Il Grido è uno di quei festival non solo incastonati in una delle mete da anni più popolari d’Italia, Gallipoli, ma pure in grado di sfoderare nella programmazione una serie impressionante di pezzi da novanta del clubbing “da grandi numeri”. Fra questi, non può mancare uno dei più grandi di tutti, un dj capace di esserne protagonista indiscusso già da anni: Marco Carola. Uno status che il dj e producer italiano si è guadagnato negli anni – e che sarebbe sbagliato dare per scontato.
Può piacere. Può non piacere. Può farti dire che “Era meglio un tempo, quando faceva techno pura e dura” ed era oggettivamente uno dei dj più potenti d’Europa a livello di tecnica e sfida sonora, uno che spostava in avanti limiti e confini. Oggi non accade, vero: Marco Carola ha ammorbidito il suono, ha trovato una sua dimensione, ha smesso forse di prendersi dei rischi e di avere un atteggiamento “hardcore” e radicalmente innovativo nei confronti della musica, seguendo la via maestra della techno. La domanda è: fino a che punto è una colpa? Fino a che punto è grave?
Il compito di un artista può essere quello di esplorare di continuo nuovi confini creativi, ma può anche essere quello di rendere felici tutti coloro che fruiscono della sua arte. Valgono entrambi i principi. Valgono entrambi a tal punto, attenzione, hanno a tal punto entrambi la stessa dignità che spesso si compenetrano, si influenzano e nutrono a vicenda. Può anche accadere che un artista trovi una cifra stilistica, decida di “fermarsi” su quella, affinandola, perfezionandola, portandola avanti in modo sistematico. D’altro canto se di fronte ha un pubblico che lo segue con amore e fedeltà, dove sta l’errore, a pensarci bene?

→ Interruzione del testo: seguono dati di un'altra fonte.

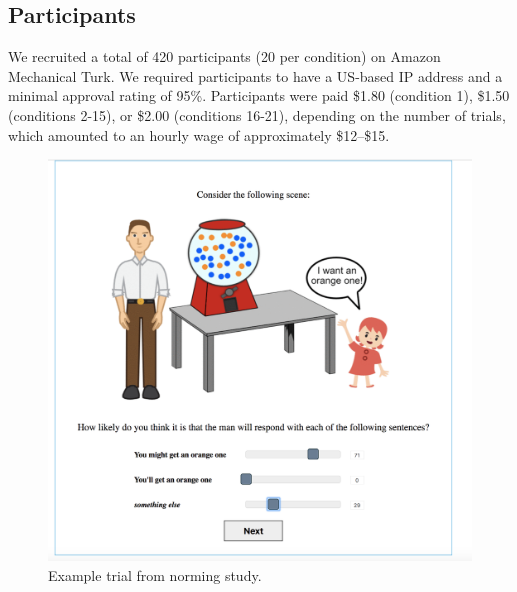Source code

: \documentclass[lucida,biblatex]{sp} %
\begin{document}
\subsection{Participants}
We recruited a total of 420 participants 
(20 per condition) on Amazon Mechanical Turk. 
We required participants to have a US-based IP address and a minimal approval rating of 95\%.
Participants were paid \$1.80 (condition 1), \$1.50 (conditions 2-15),
or \$2.00 (conditions 16-21),
depending on the number of trials,
which amounted to an hourly wage of approximately \$12--\$15. 

\begin{figure}
\includegraphics[width=\textwidth, trim={0 0 1.1cm 0},clip]{plots/pre-test-example-trial.png} 
\caption{Example trial from norming study. \label{fig:norming-trial} }
\end{figure}
\end{document}

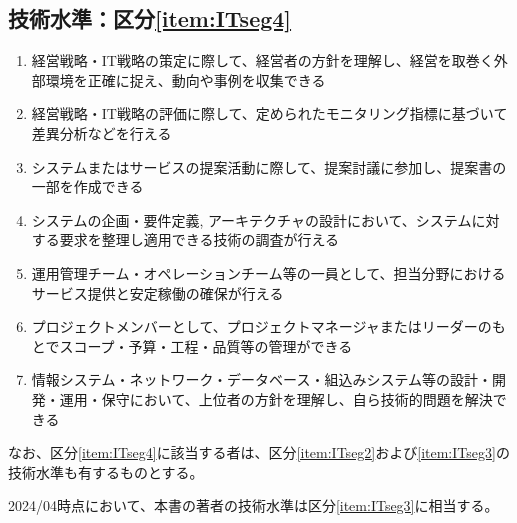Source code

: \clearpage
\subsection{技術水準：区分\ref{item:ITseg4}}
\begin{enumerate}
\item {}経営戦略・IT戦略の策定に際して、経営者の方針を理解し、経営を取巻く外部環境を正確に捉え、動向や事例を収集できる
\item 経営戦略・IT戦略の評価に際して、定められたモニタリング指標に基づいて差異分析などを行える
\item システムまたはサービスの提案活動に際して、提案討議に参加し、提案書の一部を作成できる
\item システムの企画・要件定義, アーキテクチャの設計において、システムに対する要求を整理し適用できる技術の調査が行える
\item 運用管理チーム・オペレーションチーム等の一員として、担当分野におけるサービス提供と安定稼働の確保が行える
\item プロジェクトメンバーとして、プロジェクトマネージャまたはリーダーのもとでスコープ・予算・工程・品質等の管理ができる
\item {}情報システム・ネットワーク・データベース・組込みシステム等の設計・開発・運用・保守において、上位者の方針を理解し、自ら技術的問題を解決できる
\end{enumerate}
なお、区分\ref{item:ITseg4}\hx に該当する者は、区分\ref{item:ITseg2}\hx および\ref{item:ITseg3}\hx の技術水準も有するものとする。
\begin{marker}
2024/04時点において、本書の著者の技術水準は区分\ref{item:ITseg3}\hx に相当する。
\end{marker}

Ecco. Marco Carola e il suo pubblico. Ormai lo diamo per scontato. Fa anche chic prendere molto alla leggera questa cosa, dare tutto per acquisito, pensare che sia inevitabile che Marco Carola abbia sempre migliaia di persone che lo seguono. In realtà, se si ha un po’ di memoria storica, c’è stato un periodo in cui non era così. Lui non è nato con migliaia di persone al seguito ad ogni set. E’ qualcosa che si è conquistato. Anno dopo anno. Ha saputo ad un certo punto entrare in perfetta sintonia con un “comune sentire” che percorre il clubbing europeo ed internazionale, ed è stato in grado di garantirsi un seguito fedelissimo, numerosissimo, accanitissimo.
Lo ha fatto senza hit particolari. Lo ha fatto senza andare in televisione. Lo ha fatto senza occupare militarmente i media (Marco Carola, tra le altre cose, non ama le interviste e non è uno che si mette a compiacere i giornalisti). Lo ha fatto senza invadere il web di cose “furbe”. E’ quindi un fenomeno in tutto e per tutto “sotterraneo”, basato sul passaparola, basato su un patto di fedeltà (semi)segreto tra l’artista e il suo pubblico – e visto che il pubblico cresce, vuol dire che questo patto è rispettato sempre e sempre meglio. Questo è proprio oggettivo.
Quindi ecco. Può piacere. Può non piacere. Ma che Marco Carola sia numeri alla mano uno dei leader del clubbing mondiale in chiave techno e house è un dato oggettivo; e che sia riuscito a diventarlo senza ricorrere a trucchi facili o scorciatoie pop, senza inseguire ritornelli o robe varie, senza attaccarsi al successo di una singola traccia imbroccata bene e poi sfruttata e ri-sfruttata, è un altro dato oggettivo. Oggettivo, e da non prendere sotto gamba. Così come oggettiva è l’intensità del rapporto tra lui e il suo pubblico: enorme. Un’intensità enorme. Uno spettacolo nello spettacolo, sotto molti punti di vista. Qualcosa che si sente nell’aria in pochissimi altri casi, con pochissimi altri dj del giro “nostro”. Qualcosa che accade solo coi caposcuola, con chi il carisma se l’è acquisito sul campo. Uno dei segreti del suo enorme successo – non l’unico – sta anche in questo. Ed è un segreto che rende comunque un’esperienza le nottate in cui prende il controllo della console.